Filmweb+ is a dataset of Polish movie reviews used for the purpouse of a document-level sentiment classification task.
It contains 27202
reviews in total, which are divided into unlabelled
, positive
, neutral
and negative
classes based on rating given by the review's author.
Class (indice) | # of reviews |
---|---|
Unlabelled (-1) | 7710 |
Negative (0) | 3085 |
Neutral (1) | 9436 |
Positive (2) | 6971 |
Reviews have been fetched from Filmweb
, Film.org.pl
, Kinoblog
, FDB
and blogfilmowy24
. They contain an average of 514
words (or 3582
characters) per document.
The dataset has been pre-processed in order to remove unnecessary HTML
tags or other redundant metadata, such as image descriptions, using the Spacey preprocessor.

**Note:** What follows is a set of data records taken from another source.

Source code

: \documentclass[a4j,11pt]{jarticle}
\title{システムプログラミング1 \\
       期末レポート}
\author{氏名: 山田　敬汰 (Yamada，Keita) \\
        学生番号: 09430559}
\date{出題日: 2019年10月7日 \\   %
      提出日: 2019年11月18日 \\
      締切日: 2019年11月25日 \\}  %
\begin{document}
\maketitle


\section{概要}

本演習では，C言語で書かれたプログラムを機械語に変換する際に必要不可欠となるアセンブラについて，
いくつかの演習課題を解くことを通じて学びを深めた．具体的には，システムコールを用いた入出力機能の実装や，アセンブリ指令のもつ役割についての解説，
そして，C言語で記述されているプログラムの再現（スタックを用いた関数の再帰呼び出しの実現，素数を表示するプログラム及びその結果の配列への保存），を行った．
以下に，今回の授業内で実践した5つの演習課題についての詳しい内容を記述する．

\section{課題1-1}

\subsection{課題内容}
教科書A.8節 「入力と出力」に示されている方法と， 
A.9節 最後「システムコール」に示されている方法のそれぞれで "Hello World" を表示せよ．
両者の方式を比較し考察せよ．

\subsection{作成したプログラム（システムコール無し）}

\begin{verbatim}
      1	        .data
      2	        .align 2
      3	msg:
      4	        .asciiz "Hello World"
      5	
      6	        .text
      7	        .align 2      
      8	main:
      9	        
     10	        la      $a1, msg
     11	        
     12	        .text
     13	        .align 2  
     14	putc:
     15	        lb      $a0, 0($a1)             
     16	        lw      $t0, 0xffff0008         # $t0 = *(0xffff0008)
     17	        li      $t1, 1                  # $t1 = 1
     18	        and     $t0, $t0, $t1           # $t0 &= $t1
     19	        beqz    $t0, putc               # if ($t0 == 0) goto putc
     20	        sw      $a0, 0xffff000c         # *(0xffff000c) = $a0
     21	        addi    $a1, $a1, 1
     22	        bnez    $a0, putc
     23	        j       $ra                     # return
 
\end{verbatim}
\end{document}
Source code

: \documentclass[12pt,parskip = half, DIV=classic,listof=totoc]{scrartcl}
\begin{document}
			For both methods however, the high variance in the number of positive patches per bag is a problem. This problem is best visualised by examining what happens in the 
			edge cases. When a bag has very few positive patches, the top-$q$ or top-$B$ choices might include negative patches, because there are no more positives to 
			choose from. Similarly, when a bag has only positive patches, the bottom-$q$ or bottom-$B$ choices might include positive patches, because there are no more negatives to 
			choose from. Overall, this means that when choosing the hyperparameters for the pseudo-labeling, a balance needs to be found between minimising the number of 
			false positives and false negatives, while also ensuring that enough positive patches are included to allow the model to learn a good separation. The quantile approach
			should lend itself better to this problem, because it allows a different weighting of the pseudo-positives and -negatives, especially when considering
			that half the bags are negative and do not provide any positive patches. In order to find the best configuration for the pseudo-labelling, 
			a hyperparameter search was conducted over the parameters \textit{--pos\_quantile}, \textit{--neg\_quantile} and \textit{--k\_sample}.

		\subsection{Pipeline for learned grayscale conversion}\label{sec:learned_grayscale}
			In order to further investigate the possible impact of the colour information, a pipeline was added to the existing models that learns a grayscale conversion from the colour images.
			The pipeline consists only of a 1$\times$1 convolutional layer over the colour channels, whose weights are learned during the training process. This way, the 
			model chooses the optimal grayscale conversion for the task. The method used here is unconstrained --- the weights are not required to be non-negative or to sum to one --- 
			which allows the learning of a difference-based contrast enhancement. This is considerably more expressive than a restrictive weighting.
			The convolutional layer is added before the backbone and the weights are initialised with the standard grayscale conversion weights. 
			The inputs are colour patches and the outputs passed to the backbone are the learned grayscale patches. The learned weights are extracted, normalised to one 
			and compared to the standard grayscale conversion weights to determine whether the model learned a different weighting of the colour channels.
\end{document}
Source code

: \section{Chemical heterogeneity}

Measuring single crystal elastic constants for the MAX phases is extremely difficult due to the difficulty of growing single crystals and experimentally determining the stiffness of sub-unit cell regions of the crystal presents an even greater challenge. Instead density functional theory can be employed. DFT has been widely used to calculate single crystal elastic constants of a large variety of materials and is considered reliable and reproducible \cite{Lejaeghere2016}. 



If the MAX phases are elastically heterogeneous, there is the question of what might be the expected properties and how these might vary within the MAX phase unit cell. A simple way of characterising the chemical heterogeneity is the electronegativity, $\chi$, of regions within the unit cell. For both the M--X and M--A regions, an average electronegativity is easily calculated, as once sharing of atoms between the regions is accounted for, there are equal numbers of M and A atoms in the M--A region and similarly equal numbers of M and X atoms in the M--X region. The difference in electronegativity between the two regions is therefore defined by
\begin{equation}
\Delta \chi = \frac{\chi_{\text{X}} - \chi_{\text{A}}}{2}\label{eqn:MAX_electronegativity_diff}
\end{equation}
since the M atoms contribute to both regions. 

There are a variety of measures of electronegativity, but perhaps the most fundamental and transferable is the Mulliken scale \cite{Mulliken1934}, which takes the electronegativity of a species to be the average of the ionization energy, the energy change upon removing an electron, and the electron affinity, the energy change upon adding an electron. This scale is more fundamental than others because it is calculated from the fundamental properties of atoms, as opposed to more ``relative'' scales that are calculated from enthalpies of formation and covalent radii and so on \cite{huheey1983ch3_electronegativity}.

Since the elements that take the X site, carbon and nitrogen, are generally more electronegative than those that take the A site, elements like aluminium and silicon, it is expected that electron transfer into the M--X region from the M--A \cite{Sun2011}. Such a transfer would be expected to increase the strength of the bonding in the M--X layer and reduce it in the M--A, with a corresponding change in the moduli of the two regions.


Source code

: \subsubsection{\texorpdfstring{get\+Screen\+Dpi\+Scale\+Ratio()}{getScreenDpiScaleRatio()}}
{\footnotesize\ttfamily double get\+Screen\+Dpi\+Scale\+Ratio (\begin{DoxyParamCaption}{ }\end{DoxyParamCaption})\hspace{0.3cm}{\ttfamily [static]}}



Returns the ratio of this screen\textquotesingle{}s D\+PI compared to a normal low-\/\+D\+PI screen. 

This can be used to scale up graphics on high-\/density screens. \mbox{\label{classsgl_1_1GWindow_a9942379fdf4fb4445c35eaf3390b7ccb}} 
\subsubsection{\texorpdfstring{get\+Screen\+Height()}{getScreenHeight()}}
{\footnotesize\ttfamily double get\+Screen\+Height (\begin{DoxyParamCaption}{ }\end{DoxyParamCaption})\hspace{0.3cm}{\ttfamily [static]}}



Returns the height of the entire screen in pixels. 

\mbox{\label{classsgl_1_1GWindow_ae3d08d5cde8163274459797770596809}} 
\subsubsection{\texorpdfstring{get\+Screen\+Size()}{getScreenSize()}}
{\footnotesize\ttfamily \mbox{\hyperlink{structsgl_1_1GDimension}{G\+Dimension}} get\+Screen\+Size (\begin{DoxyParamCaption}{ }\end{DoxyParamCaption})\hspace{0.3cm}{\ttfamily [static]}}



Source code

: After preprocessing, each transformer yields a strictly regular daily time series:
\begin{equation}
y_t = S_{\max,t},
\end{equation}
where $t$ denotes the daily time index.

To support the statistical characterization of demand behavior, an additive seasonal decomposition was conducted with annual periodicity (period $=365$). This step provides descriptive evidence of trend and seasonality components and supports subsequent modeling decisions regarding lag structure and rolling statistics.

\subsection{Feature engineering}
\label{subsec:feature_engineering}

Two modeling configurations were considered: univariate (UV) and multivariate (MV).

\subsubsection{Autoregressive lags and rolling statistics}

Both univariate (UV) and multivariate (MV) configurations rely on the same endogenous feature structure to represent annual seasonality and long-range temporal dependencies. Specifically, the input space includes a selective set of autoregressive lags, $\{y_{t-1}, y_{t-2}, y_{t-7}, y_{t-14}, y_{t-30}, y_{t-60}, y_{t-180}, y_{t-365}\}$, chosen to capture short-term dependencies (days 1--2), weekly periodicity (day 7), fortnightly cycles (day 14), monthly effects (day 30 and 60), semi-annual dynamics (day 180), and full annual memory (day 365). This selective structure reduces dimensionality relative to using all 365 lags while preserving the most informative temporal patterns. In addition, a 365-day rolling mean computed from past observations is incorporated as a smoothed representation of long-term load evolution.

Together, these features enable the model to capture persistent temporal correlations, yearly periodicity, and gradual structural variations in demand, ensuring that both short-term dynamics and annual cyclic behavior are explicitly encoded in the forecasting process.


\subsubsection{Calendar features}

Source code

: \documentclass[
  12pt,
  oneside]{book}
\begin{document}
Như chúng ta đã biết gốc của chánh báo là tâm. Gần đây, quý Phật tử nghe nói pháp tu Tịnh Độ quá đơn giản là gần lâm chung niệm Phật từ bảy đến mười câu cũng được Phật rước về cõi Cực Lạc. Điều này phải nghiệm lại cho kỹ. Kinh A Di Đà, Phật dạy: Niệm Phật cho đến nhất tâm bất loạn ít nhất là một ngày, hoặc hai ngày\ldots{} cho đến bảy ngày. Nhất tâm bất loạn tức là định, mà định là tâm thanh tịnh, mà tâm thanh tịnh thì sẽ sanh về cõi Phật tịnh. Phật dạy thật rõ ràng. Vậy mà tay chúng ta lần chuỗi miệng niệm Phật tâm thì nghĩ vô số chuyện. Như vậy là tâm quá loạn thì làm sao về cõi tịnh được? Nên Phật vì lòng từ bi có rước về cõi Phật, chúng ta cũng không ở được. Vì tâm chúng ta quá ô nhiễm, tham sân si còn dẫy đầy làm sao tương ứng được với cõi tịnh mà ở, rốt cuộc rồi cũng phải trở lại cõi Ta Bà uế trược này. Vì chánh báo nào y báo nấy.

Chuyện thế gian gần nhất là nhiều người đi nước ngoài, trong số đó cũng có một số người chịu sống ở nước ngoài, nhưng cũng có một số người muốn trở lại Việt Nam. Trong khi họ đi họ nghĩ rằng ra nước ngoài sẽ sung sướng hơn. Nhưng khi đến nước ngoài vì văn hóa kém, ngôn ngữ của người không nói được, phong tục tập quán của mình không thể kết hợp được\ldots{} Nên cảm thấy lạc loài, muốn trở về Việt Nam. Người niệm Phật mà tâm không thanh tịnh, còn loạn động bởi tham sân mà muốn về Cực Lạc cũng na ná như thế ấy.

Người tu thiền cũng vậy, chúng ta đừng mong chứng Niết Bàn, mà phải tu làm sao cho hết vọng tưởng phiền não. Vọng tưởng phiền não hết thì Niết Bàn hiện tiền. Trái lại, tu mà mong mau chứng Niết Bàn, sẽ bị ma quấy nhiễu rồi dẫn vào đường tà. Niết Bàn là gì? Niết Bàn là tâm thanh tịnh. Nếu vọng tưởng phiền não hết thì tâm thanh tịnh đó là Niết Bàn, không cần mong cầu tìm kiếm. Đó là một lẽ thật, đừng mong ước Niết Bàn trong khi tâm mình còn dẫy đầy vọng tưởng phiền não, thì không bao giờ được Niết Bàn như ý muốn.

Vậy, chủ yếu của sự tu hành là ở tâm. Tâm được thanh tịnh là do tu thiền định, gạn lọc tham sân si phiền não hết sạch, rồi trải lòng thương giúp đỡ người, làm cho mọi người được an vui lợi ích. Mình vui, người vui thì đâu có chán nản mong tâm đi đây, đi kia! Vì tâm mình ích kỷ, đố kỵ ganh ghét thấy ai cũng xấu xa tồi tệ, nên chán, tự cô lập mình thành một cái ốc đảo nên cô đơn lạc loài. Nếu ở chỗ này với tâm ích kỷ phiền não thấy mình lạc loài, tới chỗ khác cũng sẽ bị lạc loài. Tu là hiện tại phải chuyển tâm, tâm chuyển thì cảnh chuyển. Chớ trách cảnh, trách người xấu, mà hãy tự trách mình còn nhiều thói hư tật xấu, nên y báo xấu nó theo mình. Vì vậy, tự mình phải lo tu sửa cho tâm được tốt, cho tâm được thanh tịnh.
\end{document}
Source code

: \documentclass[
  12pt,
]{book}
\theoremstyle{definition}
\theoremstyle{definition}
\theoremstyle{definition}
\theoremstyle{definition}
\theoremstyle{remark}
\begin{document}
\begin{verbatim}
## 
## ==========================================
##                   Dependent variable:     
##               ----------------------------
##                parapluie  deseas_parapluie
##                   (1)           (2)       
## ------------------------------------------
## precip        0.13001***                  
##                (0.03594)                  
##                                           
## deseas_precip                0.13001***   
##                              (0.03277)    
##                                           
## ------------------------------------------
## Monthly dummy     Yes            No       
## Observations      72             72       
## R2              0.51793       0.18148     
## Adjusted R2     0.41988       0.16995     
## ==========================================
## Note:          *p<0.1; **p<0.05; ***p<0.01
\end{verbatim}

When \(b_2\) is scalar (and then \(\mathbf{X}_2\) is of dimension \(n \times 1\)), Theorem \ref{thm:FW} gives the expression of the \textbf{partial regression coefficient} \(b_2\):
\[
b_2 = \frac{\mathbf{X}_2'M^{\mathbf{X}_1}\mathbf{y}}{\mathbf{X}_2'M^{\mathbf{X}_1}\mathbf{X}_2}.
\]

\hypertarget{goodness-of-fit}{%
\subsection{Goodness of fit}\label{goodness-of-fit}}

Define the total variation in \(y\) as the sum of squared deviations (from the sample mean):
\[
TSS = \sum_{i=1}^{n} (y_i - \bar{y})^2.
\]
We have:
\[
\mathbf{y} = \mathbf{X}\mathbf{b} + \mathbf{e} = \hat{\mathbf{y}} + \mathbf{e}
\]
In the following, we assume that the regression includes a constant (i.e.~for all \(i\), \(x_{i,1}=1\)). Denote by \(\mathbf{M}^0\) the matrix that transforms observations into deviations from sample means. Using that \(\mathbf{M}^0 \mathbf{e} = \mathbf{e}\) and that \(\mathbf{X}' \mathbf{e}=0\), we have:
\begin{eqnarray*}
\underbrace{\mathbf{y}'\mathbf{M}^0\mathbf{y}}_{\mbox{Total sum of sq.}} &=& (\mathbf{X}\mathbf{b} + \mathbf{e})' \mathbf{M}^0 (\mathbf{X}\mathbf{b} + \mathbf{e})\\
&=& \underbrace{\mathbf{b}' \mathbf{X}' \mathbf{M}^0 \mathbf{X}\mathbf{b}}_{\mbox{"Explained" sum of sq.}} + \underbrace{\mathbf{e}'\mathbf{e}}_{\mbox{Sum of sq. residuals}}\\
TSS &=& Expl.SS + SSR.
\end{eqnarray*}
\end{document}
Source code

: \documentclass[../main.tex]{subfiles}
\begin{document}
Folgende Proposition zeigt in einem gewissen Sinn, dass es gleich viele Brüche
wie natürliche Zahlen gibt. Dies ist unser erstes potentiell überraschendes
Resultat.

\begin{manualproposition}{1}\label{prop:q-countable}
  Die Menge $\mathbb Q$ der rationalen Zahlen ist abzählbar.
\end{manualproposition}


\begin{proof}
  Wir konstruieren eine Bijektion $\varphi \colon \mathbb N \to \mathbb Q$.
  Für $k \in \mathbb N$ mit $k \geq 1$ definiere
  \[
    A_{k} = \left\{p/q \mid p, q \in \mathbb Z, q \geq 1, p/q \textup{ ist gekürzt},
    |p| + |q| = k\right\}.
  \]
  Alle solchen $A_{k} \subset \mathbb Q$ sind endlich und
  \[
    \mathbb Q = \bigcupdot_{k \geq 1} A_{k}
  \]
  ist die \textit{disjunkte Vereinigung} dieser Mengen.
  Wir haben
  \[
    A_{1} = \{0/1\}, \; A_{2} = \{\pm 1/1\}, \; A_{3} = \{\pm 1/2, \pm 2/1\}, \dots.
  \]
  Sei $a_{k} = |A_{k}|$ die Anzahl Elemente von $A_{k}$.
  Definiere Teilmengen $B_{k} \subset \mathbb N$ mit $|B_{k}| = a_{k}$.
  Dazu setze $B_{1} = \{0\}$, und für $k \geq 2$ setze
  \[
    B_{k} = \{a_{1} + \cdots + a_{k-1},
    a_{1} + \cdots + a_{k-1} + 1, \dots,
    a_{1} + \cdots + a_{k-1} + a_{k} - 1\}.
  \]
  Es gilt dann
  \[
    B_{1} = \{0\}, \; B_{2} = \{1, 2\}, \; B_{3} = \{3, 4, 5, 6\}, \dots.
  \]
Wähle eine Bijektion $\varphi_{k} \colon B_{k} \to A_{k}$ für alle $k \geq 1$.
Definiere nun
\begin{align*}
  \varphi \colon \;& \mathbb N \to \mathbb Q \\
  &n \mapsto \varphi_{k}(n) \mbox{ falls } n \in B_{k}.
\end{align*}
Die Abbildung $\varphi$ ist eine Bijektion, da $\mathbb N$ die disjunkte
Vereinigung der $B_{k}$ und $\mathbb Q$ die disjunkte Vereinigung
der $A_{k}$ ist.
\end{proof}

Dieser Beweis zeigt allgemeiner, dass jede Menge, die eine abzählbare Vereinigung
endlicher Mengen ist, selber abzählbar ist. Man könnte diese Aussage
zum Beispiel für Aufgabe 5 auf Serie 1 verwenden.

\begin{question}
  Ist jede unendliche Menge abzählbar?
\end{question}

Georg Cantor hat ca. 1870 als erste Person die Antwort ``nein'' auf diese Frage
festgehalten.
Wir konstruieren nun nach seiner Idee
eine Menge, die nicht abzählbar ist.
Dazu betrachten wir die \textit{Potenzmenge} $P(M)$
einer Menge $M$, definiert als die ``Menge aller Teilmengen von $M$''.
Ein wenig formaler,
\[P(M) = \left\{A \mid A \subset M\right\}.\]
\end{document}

It is available in a CSV
format.
A ULMFiT
-based document level sentiment classification system proposed in work "Sentiment Classification using Machine Learning" (Narolski, 2020) has achieved a state-of-the-art result of 94,19% for Polish document-level sentiment classification task for a corpora of long, real-world text documents, with over 500 words per document on average.
If you've found this dataset helpful for your work, please consider citing the work "Sentiment Classification using Machine Learning" (Narolski, 2020) or providing an appropriate authorship attribution.